Scan the entries below and extract each line with the word "effectively" in it.

[Dataset items]
%%

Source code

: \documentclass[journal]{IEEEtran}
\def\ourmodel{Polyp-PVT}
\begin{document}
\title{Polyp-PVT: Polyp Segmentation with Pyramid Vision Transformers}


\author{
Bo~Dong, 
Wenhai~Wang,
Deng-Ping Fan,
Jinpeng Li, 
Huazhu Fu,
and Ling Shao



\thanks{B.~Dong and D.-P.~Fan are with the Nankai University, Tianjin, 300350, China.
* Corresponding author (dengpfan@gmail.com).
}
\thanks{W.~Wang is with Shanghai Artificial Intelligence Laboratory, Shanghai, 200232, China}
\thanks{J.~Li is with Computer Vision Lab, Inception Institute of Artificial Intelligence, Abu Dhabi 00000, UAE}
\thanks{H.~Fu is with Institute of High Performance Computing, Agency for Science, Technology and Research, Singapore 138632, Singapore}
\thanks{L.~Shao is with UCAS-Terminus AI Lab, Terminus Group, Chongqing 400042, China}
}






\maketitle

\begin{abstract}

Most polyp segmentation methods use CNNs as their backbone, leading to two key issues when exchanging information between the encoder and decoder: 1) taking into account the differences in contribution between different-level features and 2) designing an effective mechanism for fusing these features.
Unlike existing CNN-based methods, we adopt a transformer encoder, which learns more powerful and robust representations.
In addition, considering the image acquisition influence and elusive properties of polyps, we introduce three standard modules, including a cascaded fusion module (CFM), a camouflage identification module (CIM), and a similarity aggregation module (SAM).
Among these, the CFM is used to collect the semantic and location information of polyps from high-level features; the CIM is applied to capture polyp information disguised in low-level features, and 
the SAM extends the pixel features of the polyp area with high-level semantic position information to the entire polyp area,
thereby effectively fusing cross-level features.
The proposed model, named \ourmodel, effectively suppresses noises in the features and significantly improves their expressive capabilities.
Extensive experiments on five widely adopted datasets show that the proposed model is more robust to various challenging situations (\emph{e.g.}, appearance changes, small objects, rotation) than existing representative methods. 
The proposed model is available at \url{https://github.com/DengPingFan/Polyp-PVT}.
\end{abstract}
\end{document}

%%

■ **Solution for this exercise**:
thereby effectively fusing cross-level features.
The proposed model, named \ourmodel, effectively suppresses noises in the features and significantly improves their expressive capabilities.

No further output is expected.